Although menopausal hormone therapy (MHT) is the first-line treatment for vasomotor and genitourinary symptoms of menopause, fewer than 4% of eligible women aged 50–59 used it in 2023.1 This underuse reflects not lack of efficacy, but persistent fear, misinformation, and missed clinical conversations following early misinterpretation of landmark studies.1,2 Understanding why women refuse or abandon MHT—and how clinicians can address this reluctance using evidence‑based behavioral strategies—is a central challenge in menopause care.

Why do women refuse or abandon hormone therapy, and what psychological barriers drive this behavior?

Fear is the dominant driver of MHT avoidance, and its origins are well defined. The 2002 Women’s Health Initiative (WHI) publication and the 2003 Million Women Study triggered an estimated 80% decline in MHT prescribing worldwide, due to concerns about the reported risks of cardiovascular events and breast cancer.2 Relative risk figures were widely misinterpreted, data from older, asymptomatic women were applied to younger populations, and media amplification entrenched exaggerated perceptions of harm.

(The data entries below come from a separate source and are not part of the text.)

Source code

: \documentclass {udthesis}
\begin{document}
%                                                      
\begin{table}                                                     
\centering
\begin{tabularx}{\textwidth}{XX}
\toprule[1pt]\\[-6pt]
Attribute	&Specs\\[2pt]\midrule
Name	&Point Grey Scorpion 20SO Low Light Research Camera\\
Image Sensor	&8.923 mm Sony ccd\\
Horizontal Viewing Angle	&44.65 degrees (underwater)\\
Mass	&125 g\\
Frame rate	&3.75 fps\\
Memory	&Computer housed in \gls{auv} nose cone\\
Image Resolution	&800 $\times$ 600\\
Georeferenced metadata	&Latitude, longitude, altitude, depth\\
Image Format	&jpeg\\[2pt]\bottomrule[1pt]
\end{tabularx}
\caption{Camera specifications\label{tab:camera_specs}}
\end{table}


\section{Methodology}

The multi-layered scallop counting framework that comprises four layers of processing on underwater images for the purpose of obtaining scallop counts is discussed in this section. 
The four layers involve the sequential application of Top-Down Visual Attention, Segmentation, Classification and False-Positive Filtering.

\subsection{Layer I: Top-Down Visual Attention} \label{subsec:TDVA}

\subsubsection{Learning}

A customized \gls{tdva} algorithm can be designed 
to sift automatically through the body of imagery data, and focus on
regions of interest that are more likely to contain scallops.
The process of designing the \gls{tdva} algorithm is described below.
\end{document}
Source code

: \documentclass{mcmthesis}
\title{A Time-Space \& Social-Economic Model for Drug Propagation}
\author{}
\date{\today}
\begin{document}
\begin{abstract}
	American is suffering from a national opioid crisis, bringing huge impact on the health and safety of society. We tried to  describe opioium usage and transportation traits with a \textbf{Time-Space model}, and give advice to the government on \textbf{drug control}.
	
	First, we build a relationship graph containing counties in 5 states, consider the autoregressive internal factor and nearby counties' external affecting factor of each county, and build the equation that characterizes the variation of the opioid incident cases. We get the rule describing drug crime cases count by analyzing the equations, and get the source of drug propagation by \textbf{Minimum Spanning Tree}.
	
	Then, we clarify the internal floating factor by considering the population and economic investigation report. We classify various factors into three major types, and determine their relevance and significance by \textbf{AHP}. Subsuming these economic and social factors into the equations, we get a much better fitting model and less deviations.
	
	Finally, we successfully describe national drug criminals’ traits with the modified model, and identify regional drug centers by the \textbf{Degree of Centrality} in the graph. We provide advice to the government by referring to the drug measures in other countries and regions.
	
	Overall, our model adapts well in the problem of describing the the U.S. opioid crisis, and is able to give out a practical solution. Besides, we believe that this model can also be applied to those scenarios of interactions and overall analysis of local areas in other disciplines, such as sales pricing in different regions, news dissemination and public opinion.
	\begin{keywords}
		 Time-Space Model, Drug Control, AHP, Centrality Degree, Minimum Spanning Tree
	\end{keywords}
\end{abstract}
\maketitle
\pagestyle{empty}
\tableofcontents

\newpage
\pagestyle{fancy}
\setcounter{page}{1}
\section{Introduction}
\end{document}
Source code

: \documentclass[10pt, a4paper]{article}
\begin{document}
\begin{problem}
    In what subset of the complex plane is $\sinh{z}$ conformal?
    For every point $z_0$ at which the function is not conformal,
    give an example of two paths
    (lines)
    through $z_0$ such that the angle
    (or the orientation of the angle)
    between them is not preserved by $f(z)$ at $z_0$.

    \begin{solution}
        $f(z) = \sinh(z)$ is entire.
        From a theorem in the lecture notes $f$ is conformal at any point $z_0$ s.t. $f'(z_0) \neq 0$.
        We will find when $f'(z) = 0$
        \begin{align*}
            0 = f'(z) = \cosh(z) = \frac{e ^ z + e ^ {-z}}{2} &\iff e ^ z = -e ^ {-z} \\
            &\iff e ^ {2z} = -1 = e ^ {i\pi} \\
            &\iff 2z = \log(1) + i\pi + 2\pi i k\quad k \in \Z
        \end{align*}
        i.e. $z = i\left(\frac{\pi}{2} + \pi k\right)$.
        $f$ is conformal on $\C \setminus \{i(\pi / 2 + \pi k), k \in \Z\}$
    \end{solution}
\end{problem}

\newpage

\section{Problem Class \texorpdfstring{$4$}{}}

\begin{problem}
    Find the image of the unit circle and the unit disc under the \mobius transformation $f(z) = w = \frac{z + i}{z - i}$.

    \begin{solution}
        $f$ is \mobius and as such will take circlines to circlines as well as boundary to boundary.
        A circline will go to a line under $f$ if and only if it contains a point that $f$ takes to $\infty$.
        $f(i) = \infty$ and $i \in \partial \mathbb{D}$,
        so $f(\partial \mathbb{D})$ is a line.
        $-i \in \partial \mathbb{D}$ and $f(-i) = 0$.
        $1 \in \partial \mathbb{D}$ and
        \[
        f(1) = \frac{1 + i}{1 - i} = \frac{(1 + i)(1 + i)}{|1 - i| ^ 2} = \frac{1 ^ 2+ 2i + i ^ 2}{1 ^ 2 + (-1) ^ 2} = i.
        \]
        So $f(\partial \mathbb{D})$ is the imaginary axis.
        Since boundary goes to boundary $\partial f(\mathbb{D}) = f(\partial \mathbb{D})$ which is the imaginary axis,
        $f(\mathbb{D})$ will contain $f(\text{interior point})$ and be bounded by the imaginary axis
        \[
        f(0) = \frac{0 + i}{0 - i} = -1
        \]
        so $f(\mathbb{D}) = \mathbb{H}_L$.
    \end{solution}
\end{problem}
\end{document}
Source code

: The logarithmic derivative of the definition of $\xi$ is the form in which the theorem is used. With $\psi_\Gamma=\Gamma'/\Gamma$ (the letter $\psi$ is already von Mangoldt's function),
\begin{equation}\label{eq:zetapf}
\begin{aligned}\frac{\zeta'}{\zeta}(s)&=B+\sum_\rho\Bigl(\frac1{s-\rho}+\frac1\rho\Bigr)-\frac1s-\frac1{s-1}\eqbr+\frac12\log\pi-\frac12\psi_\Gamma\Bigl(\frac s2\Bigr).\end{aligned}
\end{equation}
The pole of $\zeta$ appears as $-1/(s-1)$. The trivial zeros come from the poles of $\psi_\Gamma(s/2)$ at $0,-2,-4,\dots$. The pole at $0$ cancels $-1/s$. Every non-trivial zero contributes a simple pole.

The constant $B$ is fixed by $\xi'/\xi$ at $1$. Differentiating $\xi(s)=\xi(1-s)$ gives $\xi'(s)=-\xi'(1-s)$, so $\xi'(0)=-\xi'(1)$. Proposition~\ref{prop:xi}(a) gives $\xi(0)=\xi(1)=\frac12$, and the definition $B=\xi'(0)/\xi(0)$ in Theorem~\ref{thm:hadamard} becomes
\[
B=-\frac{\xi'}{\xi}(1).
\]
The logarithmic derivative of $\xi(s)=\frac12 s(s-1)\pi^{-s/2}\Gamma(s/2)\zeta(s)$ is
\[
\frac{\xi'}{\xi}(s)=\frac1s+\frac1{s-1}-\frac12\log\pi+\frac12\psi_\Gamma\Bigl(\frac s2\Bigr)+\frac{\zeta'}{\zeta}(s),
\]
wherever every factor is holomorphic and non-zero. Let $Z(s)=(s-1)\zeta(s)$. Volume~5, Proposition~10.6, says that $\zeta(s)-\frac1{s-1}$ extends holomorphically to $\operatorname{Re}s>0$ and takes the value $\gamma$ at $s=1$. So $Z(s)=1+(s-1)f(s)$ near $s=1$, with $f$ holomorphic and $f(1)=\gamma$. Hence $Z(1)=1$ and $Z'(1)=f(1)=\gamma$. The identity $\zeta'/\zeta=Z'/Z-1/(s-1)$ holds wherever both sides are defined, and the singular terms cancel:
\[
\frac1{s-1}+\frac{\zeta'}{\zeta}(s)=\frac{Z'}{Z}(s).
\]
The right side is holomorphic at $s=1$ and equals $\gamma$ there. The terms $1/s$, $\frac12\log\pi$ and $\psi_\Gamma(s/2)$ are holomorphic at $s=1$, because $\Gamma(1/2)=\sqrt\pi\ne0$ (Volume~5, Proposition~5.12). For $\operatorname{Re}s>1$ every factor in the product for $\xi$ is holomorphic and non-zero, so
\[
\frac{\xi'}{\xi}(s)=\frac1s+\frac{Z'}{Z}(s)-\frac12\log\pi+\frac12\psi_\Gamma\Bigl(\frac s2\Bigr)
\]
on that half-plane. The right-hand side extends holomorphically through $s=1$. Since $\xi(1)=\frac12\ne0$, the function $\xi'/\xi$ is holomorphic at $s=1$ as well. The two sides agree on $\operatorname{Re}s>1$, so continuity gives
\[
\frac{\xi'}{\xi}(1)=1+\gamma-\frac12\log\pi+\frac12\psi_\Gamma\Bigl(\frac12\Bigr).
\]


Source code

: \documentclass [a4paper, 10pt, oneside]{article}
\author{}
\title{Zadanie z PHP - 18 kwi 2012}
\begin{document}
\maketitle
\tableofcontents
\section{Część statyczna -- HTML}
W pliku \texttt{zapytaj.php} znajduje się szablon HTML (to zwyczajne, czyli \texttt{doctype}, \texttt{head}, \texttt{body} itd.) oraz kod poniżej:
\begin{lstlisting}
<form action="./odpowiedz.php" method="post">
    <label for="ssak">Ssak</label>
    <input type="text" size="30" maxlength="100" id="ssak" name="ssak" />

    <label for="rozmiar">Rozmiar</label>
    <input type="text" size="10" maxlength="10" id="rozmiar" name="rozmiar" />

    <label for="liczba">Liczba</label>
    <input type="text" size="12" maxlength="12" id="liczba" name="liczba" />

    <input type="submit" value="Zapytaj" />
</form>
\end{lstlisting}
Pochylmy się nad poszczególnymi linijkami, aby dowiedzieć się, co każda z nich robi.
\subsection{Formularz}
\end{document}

The psychological impact of these events persists decades later.2

Fear of breast cancer is the most frequently cited reason for declining or discontinuing MHT, followed by cardiovascular disease and thromboembolic risk.3 International surveys indicate that more than half of women associate hormone therapy with side effects and consider MHT as dangerous, and many believe menopausal symptoms are inevitable or untreatable—reflecting a form of fatalistic acceptance that suppresses help-seeking behavior.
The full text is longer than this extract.